There is also a proposed career pathways fund -- a $9 million three-year fund that will assist school districts in the creation of local Career Pathways that encourage effective teachers to expand their impact and maximize student achievement.
Any pay increase would have to be approved by the Republican-led General Assembly.
"I appreciate the governor's leadership on these important education policy initiatives for the upcoming short session and look forward to learning more about his outlined proposals," said Speaker of the House Thom Tillis is a statement that was released following McCrory's announcement. "As I have said all along, raising state employee and teacher pay is a top priority for this legislative session and I am still confident we are well-positioned to move forward with that plan."
Wake County Schools Superintendent Jim Merrill was in the audience at the governor's announcement. The Wake School Board has been lobbying the legislature to boost teacher pay to stem the tide of Wake County teachers quitting for higher-paying jobs.
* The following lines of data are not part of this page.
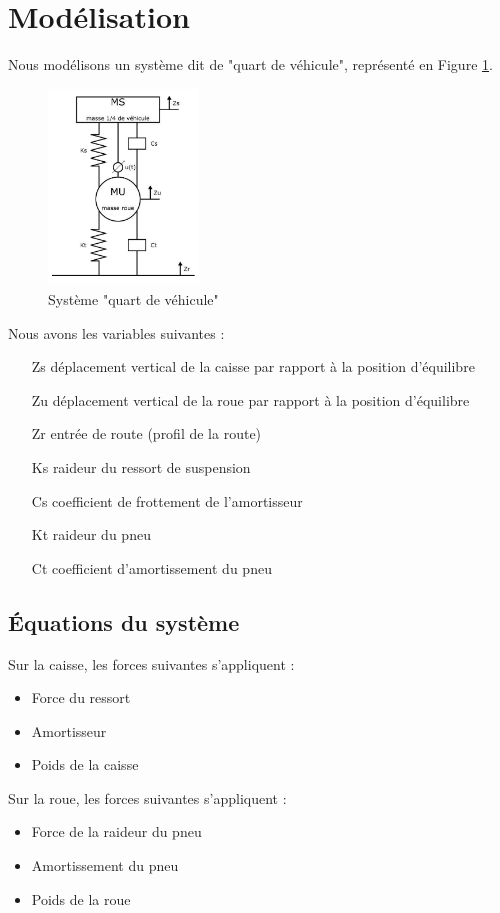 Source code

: \documentclass[a4paper,12pt]{insa} %
\begin{document}
\section{Modélisation}
Nous modélisons un système dit de "quart de véhicule", représenté en Figure  \ref{Système "quart de véhicule"}. \\
\begin{center}
    \begin{figure}[H]
        \centering
        \includegraphics[width=4cm, keepaspectratio]{figures/Quart_vehicule.png}
        \caption{Système "quart de véhicule"}
        \label{Système "quart de véhicule"}
    \end{figure}
\end{center}
Nous avons les variables suivantes : \\
\begin{itemize}
\item[Zs] déplacement vertical de la caisse par rapport à la position d’équilibre
\item[Zu] déplacement vertical de la roue par rapport à la position d’équilibre
\item[Zr] entrée de route (profil de la route)
\item[Ks] raideur du ressort de suspension
\item[Cs] coefficient de frottement de l’amortisseur 
\item[Kt] raideur du pneu
\item[Ct] coefficient d’amortissement du pneu
\end{itemize}

\subsection{Équations du système}
Sur la caisse, les forces suivantes s'appliquent : \\
\begin{itemize}
\item Force du ressort
\item Amortisseur
\item Poids de la caisse
\end{itemize}
Sur la roue, les forces suivantes s'appliquent : \\
\begin{itemize}
\item Force de la raideur du pneu
\item Amortissement du pneu
\item Poids de la roue
\end{itemize}
\end{document}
"Anything above zero is better than what it was. It's a good start," said Dr. Merrill. "The encouragement is that we're talking about a multi-year solution, and that's almost more important than plugging this year's hole."
In addition to the "Career Pathways for Teachers" framework, the governor announced he would increase funding for early childhood education by $3.6 million, would seek salary supplements for teachers who earn advanced degrees in the subjects they are teaching. The supplements will be 10 percent of the teacher's base pay.
McCrory also said he would double state funding for textbooks to $46 million, would work to establish a scholarship fund for newly separated veterans that will provide them essentially in-state tuition at University of North Carolina institutions, and state employees will receive a raise of $1,000 including benefits, which is an average of 2 percent.
The state's leading teacher's group, The NCAE , said they are encouraged to work with the governor on a new pay scale model, and new funding for early education. However, the group says the 2 percent raise is "inadequate."
North Carolina teacher pay is ranked 46th in the nation. The NCAE wants a 10 percent raise to help stop the growing flood of teachers fleeing the state for better paying jobs.